As I learned when I was 15, you take your shoes off and put them by the door.  That's right.  You'd better hope that you aren't wearing your "special smelling" socks when you pop by someone's house.  Because it's socks, not shoes, that are welcome in Canadian households.

So, I'm going to try my best not to offend either side of this situation.  Because, listen, I can surely see the necessity of having guests take off their shoes in a northern climate.  Vancouver gets more rain than almost anywhere in North America.  I don't want mud on my floors! And what about snow and slush in the winter?  Another good reason for taking off shoes.

But...I'm not gonna lie.  The whole concept is a foreign thing to me. Obviously, being from the south, I wasn't raised removing my shoes every time I entered a house.  In fact,  if I ever took my shoes off in a person's house we were visiting, it was considered rude.

So, at 15 years old, I had certain questions run through my head.  Questions I still struggle with.  For example:  What if you have really stinky feet?  Like the kind of stink that doctors have to treat?  That could be embarrassing.  Or what if your socks have holes all in them because those were the only clean socks you could find that particular day? (Yes, I'm speaking from experience. Don't judge me, man).  What if you are wearing hose that you don't want to snag?

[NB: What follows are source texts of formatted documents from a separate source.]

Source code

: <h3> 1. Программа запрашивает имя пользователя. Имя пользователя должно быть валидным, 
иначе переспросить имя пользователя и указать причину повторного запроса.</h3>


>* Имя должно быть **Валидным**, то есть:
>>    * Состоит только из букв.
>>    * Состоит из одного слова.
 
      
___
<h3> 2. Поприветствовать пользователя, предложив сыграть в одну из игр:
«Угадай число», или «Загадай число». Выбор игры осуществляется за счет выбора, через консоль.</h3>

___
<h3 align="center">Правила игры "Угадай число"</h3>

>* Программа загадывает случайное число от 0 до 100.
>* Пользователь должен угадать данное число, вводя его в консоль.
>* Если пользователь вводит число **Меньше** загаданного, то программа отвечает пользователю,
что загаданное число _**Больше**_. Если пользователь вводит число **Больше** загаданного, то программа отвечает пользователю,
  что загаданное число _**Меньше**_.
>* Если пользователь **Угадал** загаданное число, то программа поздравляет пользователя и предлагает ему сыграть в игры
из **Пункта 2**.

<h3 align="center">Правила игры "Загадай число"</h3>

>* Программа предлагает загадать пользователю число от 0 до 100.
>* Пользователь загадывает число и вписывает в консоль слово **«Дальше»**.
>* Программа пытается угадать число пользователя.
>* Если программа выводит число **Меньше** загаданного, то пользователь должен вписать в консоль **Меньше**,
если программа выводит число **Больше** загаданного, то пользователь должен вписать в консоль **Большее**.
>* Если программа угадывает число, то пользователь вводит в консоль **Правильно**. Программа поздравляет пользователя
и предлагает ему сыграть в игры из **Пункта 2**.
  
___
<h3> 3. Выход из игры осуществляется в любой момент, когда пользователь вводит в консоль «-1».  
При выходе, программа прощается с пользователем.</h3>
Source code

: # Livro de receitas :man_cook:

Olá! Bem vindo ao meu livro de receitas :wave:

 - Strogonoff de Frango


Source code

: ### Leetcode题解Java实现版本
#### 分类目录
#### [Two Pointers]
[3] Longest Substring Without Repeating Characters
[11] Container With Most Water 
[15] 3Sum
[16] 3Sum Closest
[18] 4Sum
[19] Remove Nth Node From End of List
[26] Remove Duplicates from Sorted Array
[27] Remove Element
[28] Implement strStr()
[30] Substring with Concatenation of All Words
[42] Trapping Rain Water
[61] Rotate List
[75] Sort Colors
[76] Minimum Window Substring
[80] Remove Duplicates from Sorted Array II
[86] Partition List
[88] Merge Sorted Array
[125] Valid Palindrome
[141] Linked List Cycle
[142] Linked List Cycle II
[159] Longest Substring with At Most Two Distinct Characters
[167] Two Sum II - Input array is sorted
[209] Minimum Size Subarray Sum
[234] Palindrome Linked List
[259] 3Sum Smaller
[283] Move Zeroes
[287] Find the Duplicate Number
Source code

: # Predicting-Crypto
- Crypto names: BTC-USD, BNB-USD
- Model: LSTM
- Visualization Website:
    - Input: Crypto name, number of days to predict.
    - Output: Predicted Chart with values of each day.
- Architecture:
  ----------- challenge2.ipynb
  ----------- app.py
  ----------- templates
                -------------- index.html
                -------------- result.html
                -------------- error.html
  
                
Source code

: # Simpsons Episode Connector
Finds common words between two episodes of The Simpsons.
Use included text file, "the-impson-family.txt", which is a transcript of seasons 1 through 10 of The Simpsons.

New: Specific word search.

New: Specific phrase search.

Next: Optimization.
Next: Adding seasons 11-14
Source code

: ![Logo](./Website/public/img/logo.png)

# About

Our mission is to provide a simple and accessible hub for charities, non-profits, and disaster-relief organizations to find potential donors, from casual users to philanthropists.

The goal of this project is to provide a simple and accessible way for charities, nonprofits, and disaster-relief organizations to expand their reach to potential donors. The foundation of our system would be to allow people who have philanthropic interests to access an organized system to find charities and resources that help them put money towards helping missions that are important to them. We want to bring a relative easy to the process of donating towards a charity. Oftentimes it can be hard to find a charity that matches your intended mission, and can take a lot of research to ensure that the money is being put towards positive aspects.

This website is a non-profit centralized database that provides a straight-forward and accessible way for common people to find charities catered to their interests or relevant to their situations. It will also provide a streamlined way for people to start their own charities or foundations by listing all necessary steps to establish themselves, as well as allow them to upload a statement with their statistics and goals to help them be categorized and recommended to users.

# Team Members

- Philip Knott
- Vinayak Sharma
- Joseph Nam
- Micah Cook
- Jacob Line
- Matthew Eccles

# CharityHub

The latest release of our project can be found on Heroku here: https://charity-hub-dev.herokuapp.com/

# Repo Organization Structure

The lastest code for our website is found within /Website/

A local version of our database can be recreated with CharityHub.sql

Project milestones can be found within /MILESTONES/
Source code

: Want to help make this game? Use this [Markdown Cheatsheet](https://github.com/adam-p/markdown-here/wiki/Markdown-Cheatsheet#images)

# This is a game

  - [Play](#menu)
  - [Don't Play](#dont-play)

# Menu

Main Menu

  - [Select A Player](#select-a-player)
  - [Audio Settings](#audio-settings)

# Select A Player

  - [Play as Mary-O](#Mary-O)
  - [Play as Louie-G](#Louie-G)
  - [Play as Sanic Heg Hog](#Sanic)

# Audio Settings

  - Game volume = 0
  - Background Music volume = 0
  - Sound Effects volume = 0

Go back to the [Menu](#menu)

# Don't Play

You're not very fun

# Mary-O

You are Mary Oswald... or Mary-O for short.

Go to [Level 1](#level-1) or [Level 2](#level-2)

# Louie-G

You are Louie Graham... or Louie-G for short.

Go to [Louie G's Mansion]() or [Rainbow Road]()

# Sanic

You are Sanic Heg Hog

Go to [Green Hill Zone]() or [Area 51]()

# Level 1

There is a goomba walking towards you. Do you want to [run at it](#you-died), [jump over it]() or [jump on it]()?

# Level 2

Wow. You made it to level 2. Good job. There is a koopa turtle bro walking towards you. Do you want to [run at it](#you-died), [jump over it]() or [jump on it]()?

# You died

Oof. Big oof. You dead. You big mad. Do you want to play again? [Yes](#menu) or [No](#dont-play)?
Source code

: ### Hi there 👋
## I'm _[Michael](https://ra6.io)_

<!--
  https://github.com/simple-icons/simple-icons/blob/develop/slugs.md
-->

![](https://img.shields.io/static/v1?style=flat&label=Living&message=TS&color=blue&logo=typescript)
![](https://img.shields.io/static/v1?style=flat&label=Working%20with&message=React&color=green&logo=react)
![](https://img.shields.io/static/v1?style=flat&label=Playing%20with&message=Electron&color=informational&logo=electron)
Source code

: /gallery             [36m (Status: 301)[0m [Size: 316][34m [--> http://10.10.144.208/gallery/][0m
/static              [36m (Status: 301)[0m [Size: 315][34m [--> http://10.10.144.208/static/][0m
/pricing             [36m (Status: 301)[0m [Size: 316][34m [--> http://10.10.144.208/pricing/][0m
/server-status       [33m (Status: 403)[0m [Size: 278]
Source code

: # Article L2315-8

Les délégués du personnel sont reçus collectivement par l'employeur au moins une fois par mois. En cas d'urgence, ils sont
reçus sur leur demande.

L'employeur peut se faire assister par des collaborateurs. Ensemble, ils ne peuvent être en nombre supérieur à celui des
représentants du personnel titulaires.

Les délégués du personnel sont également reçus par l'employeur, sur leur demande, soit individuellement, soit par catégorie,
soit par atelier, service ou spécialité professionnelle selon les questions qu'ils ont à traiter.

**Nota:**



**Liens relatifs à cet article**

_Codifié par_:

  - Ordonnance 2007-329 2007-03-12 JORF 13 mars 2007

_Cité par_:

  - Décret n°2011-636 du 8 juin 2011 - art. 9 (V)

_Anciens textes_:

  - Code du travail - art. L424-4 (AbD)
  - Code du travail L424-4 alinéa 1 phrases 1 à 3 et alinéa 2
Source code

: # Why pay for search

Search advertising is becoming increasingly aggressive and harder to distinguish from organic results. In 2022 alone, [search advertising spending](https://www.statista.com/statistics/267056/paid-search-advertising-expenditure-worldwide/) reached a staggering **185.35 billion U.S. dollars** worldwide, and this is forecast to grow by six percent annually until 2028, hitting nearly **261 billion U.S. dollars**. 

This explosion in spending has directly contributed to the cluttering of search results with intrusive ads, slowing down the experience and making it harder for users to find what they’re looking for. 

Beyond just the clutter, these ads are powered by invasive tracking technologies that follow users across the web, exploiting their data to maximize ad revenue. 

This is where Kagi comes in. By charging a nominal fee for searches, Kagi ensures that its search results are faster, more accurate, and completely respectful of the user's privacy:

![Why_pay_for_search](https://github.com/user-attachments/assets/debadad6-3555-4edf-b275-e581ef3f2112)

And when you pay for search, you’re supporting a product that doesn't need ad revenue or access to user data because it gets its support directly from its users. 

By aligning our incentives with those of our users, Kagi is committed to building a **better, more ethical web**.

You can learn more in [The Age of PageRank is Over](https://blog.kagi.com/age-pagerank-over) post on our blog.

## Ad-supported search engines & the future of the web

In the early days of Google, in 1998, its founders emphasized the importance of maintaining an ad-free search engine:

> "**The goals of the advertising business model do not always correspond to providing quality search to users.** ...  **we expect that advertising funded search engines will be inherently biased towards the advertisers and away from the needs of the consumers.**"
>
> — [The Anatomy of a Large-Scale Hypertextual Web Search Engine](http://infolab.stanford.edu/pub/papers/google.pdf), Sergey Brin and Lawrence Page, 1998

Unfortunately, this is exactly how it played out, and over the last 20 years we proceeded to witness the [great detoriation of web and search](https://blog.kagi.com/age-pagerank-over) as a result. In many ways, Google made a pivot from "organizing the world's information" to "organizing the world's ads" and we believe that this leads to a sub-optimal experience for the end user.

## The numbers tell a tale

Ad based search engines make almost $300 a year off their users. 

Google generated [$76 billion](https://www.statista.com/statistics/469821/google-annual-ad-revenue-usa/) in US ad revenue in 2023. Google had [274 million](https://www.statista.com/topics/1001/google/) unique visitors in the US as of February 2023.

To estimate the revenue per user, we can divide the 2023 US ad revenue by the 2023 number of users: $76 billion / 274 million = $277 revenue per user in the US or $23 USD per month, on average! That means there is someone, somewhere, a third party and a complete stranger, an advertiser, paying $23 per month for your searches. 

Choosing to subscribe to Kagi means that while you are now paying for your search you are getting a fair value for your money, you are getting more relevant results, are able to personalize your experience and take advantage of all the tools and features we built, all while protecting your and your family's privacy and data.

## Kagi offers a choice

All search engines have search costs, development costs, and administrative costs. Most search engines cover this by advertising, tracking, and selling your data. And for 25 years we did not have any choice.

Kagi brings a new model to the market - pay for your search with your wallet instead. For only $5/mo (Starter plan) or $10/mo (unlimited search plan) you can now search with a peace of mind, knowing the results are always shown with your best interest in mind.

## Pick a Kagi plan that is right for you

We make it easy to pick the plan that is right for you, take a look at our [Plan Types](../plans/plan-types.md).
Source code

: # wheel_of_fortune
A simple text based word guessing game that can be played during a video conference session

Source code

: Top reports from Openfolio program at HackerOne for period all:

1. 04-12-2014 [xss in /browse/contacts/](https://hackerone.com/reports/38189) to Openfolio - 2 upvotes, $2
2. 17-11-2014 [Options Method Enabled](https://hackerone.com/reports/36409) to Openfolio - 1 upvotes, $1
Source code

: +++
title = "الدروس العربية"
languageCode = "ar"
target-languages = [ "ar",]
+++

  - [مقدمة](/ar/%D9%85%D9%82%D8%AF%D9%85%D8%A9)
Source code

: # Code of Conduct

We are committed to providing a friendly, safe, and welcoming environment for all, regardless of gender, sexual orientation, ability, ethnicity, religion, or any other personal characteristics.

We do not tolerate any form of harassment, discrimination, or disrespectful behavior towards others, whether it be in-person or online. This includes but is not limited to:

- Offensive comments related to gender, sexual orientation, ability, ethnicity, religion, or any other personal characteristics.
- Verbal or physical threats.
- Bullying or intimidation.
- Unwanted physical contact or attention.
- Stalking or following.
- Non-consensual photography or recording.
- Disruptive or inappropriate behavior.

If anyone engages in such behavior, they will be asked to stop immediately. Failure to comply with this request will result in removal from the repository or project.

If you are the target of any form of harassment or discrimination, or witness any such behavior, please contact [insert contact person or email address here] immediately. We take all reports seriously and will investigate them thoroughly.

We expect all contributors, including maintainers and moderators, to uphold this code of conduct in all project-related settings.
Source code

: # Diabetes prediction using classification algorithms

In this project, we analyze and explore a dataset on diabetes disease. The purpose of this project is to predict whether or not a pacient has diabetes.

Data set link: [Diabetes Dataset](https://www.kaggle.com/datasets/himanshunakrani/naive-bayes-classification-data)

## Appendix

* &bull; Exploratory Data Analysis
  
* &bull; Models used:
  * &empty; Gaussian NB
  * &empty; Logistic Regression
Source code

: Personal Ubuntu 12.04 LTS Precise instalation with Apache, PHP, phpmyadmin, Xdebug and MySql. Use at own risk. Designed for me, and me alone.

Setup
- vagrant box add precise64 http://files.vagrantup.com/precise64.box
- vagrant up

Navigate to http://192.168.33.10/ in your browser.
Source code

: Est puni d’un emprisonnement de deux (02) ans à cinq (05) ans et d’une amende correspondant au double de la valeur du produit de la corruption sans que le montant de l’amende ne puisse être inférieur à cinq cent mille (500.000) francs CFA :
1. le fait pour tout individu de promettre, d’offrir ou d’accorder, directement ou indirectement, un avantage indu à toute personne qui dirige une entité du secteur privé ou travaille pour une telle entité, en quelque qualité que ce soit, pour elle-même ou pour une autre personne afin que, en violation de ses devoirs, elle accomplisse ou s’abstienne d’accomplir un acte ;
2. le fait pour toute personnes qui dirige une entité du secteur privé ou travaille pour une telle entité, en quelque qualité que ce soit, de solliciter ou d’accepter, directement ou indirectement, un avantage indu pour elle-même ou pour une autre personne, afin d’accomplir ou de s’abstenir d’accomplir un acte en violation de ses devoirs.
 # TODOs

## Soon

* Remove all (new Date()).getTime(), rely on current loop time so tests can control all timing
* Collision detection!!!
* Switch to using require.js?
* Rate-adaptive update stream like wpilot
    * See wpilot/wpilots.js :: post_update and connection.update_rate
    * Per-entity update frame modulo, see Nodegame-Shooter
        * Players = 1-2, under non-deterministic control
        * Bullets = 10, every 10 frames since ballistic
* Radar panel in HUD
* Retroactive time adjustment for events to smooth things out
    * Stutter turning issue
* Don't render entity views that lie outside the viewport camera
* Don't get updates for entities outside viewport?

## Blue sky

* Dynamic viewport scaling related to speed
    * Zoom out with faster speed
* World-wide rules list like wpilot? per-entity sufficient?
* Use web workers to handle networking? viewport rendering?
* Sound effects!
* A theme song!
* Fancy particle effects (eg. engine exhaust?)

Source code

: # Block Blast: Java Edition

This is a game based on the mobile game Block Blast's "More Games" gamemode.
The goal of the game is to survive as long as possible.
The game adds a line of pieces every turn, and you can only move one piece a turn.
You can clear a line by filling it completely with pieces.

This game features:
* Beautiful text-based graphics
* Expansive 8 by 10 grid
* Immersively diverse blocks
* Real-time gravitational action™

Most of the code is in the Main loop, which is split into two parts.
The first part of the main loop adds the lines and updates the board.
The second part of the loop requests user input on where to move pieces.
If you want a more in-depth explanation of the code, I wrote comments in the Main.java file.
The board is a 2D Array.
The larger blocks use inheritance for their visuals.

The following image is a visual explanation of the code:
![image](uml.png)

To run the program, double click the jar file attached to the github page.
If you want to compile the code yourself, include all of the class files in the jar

But, and this is the most important question of all, what if your shoes MAKE the outfit? GIRLS!?!?! WOMEN!?!?! Do you hear me? What if you are only 5 feet tall (cough cough) and almost every pair of jeans requires  heels or wedges? When the shoes are taken off, you look deflated. What if it's winter time and you are wearing boots with leggings? And then you have to take the boots off? Outfit destroyed. What if you are going over to a friend's house for dinner and you get all cute with skinny jeans and boots and leg warmers.  And then you get there...you just take it all off?  These are the questions I need answered!




So...I've made a decision for our Canadian-mostly-American home.  Once we have one, that is.  All guests will not be allowed to take off their shoes.  Unless, of course, it's a horribly rainy or snowy day.  But, if it is beautiful outside or if their shoes are clean, I want our guests to know that in the Friesen house...shoes are welcome! Shoes of all shapes and sizes.  So those with smelly feet: you are welcome! No need to be embarrassed anymore! Those who love their new boots: c'mon over and show them off!
Those who have an aversion to picking through other people's shoes to find their own (this has happened to me and it almost scarred me), you are welcome in our house!

I've picked through much larger piles than this. Disgusting is what that is!
I think I will have a sign at our house that says "please KEEP your shoes on!" But, because I've never lived there and my opinion is entitled to change, I will keep one on hand like this that I saw on pinterest:




Or, I may pull that sign out on days that I just don't feel like vacuuming. Which may be more days than not.